[ALC] Memory- Part 3 Working Memory

Though yet fully understood, what has been clarified is that our brain not only stores information simply in short and long term, but in the form of a working memory, where it could later be utilized for further processing. 

By 전승혜 Seonghae Jeon, M.P.A.

Do “87 x 6” in your head. Most people would probably get the multiplication of 7 and 6 and at the same time store the number “4” on one side to later add it with the multiplication of 8 and 6. Just like this, our brain temporarily stores new information for further processing. This process requires approximately 3 subparts, phonological loops, visuo-spatial sketchpad, and central executive. 

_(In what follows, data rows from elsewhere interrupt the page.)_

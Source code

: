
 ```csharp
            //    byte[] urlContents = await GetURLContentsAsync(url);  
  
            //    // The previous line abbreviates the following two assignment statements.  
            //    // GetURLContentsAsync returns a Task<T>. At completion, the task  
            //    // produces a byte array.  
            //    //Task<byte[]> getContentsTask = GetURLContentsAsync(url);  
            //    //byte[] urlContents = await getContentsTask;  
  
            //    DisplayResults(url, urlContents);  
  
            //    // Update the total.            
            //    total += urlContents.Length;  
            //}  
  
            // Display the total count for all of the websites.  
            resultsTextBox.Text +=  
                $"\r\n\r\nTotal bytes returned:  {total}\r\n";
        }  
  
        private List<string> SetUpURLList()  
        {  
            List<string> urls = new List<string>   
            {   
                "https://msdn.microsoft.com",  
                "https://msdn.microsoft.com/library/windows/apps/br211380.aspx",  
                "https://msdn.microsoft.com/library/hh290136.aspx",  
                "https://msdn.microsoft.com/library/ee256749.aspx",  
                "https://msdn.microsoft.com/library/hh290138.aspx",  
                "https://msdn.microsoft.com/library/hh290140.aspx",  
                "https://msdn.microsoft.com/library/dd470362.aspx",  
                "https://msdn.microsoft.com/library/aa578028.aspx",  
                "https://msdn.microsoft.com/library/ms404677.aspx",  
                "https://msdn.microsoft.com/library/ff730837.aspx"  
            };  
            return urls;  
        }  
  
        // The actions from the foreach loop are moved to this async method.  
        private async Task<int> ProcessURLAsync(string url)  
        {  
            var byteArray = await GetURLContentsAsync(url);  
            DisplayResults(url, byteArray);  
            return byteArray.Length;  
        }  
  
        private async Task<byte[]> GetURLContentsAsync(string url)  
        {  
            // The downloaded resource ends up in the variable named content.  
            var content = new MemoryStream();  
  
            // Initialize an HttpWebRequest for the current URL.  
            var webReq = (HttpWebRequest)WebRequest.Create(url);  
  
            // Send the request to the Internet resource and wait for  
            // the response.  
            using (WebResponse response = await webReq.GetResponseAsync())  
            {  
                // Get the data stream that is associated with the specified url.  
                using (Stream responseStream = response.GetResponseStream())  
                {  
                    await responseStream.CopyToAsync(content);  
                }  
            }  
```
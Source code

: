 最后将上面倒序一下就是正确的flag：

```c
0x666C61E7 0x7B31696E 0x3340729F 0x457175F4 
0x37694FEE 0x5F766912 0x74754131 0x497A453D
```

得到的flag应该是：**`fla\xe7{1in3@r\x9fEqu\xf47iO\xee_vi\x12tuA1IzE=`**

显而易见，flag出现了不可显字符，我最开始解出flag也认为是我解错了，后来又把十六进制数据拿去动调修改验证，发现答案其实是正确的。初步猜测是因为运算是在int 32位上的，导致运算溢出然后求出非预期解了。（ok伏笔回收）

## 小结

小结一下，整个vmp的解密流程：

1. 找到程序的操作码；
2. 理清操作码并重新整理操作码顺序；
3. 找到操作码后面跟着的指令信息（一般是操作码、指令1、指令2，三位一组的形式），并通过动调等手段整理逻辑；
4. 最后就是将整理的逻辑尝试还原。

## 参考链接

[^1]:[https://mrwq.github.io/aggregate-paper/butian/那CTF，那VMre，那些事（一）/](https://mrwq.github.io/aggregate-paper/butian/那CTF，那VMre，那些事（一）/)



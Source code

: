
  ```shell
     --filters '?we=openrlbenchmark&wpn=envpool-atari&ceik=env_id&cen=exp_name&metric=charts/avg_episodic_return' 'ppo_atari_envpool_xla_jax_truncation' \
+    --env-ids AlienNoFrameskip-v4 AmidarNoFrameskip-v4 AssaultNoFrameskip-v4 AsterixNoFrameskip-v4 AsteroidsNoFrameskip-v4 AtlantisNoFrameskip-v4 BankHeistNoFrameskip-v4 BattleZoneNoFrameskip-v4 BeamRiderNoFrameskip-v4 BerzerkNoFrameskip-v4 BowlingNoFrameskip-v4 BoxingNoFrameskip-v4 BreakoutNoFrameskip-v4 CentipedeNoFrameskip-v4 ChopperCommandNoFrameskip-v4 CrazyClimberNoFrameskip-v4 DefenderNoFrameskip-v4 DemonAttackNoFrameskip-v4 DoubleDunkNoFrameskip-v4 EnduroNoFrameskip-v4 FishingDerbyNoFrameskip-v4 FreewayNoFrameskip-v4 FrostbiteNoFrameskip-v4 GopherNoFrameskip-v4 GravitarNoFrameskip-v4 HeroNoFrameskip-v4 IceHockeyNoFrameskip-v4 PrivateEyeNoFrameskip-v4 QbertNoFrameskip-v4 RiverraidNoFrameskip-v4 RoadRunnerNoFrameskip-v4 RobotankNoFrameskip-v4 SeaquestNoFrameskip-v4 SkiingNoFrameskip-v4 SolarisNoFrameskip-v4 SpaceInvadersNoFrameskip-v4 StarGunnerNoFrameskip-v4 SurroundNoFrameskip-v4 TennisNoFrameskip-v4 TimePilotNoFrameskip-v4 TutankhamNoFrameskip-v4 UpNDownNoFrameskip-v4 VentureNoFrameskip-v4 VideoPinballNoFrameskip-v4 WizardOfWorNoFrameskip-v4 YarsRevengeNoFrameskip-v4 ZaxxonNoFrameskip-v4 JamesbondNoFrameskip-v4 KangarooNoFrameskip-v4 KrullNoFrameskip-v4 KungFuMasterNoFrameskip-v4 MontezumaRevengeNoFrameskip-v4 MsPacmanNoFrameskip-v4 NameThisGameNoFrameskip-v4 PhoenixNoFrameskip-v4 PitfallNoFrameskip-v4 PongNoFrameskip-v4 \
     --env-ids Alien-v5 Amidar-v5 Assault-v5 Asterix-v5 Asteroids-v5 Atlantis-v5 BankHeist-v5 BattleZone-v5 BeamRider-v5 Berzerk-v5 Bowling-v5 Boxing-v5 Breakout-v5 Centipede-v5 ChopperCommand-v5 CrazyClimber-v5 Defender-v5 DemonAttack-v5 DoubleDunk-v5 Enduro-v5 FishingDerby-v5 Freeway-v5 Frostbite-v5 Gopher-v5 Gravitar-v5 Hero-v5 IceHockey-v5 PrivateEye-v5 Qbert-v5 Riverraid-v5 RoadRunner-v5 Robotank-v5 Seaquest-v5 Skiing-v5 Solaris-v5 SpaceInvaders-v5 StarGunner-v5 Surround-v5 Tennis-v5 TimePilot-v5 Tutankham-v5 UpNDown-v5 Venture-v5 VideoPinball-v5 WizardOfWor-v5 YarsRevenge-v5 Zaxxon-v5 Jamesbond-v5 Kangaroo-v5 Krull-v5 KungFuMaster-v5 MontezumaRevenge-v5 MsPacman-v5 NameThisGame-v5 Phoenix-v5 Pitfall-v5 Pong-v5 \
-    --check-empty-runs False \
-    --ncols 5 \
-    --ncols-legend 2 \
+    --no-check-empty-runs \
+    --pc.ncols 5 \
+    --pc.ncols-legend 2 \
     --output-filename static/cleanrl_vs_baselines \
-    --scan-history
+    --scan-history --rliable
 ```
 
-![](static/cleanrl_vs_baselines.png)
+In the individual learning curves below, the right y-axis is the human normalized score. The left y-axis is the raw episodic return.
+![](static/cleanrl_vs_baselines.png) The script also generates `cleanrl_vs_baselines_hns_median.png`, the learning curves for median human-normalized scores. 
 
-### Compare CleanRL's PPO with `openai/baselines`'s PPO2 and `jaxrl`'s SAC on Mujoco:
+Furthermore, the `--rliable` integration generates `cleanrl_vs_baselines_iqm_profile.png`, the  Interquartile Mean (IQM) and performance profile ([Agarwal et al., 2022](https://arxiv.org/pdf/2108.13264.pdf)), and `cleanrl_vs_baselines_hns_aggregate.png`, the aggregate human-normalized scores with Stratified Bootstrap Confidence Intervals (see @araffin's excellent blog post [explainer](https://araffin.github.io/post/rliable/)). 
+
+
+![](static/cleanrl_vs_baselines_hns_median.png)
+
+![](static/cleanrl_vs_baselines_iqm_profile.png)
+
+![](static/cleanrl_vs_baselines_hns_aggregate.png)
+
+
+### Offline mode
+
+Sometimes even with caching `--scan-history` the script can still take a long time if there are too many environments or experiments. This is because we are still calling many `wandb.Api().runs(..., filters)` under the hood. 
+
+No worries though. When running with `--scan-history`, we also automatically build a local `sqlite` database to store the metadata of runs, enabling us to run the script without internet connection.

The phonological loop stores 2 seconds worth of heard information. If we repeat and reinforce the heard information, it could be stored for longer than 2 seconds, but if not, its storage span is limited to approximately 2 seconds. What’s interesting is that the memory span is highly dependent on the vowel length and the speed of speech. English-speakers can recall 6.6 words in average within a given time. Welsh-speakers, who has comparatively longer vowels than English-speakers, are shown to recall less words, while Chinese-speakers were able to recall 9.9 words, given their shorter vowel lengths.

“If we repeat and reinforce the heard information, it could be stored for longer than 2 seconds, but if not, its storage span is limited to approximately 2 seconds.”

In a research on phonological loops, researchers concluded that children with larger phonological loops can recall more words than those with smaller ones, thus can learn reading and speaking at a faster rate. This also suggests that children with smaller phonological loops find reading and speaking difficult, so they are more likely to experience learning difficulties such as dyslexia.  

Visuo-spatial sketchpad stores visual inputs. Our brain is known to better process visual stimulation than verbal stimulation. The sketchpad is an individual system to the phonological loop, which is why we can look at details of an art piece and have a conversation at the same time in an exhibition.  

Last but not least, the central executive analyzes and associates information taken in by the phonological loop and the visuo-spatial sketchpad. The role of the central executive is still under research. Though yet fully understood, what has been clarified is that our brain not only stores information simply in short and long term, but in the form of a working memory, where it could later be utilized for further processing.